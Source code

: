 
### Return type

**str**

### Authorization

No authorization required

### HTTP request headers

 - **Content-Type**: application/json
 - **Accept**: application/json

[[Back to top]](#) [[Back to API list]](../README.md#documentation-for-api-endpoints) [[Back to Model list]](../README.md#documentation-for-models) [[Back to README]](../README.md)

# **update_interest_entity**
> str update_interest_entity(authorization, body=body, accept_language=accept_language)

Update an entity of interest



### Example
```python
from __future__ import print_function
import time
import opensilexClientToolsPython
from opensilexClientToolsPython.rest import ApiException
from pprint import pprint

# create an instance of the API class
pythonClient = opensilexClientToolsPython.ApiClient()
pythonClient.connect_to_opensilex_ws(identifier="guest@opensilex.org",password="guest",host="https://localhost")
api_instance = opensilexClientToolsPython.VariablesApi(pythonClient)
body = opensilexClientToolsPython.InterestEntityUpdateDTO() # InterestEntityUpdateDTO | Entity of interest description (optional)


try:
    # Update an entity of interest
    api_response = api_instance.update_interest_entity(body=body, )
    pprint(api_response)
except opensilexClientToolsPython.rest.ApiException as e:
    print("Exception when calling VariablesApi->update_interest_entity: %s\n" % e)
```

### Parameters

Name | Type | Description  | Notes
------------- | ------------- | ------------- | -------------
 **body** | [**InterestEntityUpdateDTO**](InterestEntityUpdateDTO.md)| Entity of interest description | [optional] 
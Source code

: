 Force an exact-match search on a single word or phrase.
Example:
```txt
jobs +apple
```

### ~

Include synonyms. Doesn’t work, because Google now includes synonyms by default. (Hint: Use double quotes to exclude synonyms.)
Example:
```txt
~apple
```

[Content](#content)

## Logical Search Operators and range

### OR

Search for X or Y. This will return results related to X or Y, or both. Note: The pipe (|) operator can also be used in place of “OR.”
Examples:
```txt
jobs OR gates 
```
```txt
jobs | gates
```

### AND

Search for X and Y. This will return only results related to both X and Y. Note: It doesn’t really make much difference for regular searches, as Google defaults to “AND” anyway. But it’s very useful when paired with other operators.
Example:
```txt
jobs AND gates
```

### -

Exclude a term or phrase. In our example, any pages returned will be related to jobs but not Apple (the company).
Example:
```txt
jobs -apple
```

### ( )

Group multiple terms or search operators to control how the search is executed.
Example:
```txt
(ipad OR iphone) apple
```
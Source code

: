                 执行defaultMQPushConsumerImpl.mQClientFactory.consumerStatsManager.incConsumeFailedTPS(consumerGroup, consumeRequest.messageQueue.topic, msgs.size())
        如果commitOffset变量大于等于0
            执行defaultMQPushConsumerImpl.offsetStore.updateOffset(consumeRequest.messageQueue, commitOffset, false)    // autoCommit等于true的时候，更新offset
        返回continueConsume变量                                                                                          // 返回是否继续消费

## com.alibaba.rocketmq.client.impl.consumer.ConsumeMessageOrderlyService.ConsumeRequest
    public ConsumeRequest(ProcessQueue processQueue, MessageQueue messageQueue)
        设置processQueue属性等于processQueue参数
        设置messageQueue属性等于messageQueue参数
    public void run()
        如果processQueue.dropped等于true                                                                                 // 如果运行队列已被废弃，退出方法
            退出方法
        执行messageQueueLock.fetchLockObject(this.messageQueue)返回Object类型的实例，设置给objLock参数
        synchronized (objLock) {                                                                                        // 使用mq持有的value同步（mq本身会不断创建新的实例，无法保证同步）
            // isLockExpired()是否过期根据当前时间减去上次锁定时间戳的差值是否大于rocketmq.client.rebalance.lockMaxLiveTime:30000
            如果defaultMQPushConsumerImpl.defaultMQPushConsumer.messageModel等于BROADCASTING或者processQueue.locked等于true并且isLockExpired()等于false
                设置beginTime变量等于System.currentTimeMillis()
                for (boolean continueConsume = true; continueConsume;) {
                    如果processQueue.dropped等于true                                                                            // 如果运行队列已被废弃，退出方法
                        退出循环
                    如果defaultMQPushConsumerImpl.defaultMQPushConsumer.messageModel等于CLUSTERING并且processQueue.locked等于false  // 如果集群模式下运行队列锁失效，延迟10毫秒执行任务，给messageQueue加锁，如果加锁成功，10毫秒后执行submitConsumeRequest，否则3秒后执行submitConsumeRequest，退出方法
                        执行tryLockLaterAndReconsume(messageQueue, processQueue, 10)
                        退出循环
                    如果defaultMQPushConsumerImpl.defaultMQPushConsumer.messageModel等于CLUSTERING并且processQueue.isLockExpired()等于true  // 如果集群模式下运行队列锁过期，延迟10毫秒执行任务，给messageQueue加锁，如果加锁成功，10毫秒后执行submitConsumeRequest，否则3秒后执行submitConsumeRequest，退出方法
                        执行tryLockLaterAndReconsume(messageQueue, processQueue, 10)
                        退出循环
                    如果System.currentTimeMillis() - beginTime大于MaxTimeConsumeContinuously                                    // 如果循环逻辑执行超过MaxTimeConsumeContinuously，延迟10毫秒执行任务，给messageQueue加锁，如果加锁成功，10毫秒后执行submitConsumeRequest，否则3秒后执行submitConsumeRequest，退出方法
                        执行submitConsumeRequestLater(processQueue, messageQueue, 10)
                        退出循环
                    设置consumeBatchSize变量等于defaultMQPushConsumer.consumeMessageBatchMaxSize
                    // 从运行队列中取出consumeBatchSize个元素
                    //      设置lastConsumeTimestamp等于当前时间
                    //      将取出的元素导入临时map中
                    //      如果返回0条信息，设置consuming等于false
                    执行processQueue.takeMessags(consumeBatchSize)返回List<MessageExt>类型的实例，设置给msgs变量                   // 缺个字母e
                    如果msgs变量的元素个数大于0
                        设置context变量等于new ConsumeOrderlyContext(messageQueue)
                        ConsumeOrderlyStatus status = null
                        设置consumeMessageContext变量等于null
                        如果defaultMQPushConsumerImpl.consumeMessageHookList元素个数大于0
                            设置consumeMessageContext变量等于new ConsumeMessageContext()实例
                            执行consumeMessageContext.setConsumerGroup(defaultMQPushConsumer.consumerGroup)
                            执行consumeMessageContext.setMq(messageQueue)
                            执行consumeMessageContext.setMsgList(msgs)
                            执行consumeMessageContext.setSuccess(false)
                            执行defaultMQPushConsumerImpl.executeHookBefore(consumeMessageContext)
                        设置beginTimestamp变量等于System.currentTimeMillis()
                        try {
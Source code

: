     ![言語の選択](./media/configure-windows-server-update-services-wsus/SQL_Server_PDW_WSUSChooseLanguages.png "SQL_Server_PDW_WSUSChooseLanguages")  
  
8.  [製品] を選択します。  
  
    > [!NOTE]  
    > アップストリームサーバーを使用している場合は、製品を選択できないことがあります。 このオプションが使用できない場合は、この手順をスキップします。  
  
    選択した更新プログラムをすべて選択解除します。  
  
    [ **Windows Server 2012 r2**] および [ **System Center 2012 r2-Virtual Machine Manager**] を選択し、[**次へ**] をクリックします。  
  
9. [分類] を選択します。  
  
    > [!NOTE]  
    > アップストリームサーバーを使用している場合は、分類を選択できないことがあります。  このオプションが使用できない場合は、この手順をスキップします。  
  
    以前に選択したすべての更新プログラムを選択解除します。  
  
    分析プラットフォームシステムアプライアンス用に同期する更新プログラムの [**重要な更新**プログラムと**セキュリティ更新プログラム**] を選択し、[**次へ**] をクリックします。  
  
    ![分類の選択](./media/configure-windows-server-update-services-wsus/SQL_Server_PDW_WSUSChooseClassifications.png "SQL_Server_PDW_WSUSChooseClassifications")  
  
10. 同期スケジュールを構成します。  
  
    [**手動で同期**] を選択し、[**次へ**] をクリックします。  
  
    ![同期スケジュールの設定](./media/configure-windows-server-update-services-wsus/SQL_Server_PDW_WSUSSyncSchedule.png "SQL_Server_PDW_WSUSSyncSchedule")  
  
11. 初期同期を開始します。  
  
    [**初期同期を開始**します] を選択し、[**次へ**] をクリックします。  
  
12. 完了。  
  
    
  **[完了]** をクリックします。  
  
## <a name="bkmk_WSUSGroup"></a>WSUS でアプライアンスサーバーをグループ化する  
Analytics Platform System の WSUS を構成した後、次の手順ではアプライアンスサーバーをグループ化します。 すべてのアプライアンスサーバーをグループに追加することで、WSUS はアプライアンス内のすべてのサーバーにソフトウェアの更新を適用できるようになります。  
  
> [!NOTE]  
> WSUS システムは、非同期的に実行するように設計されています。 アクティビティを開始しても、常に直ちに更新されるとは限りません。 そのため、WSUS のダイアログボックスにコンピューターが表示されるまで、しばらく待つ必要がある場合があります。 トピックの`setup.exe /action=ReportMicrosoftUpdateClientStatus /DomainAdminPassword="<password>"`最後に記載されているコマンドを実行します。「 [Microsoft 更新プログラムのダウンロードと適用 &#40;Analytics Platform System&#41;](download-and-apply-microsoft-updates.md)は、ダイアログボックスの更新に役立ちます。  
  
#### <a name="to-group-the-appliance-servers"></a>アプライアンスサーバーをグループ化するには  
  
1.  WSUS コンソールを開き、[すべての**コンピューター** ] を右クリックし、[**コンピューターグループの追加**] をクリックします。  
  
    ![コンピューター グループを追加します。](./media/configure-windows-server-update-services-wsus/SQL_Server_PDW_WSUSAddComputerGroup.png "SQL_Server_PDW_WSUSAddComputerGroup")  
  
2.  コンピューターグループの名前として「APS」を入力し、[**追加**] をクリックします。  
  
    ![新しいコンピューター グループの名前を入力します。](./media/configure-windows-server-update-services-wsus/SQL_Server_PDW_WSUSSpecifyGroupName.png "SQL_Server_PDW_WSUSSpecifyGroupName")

......

> _EXERCISE_:
Every line in the data above that includes the word "Analytics" should be copied.

> _REPLY_:
Analytics Platform System の WSUS を構成した後、次の手順ではアプライアンスサーバーをグループ化します。 すべてのアプライアンスサーバーをグループに追加することで、WSUS はアプライアンス内のすべてのサーバーにソフトウェアの更新を適用できるようになります。  
> WSUS システムは、非同期的に実行するように設計されています。 アクティビティを開始しても、常に直ちに更新されるとは限りません。 そのため、WSUS のダイアログボックスにコンピューターが表示されるまで、しばらく待つ必要がある場合があります。 トピックの`setup.exe /action=ReportMicrosoftUpdateClientStatus /DomainAdminPassword="<password>"`最後に記載されているコマンドを実行します。「 [Microsoft 更新プログラムのダウンロードと適用 &#40;Analytics Platform System&#41;](download-and-apply-microsoft-updates.md)は、ダイアログボックスの更新に役立ちます。  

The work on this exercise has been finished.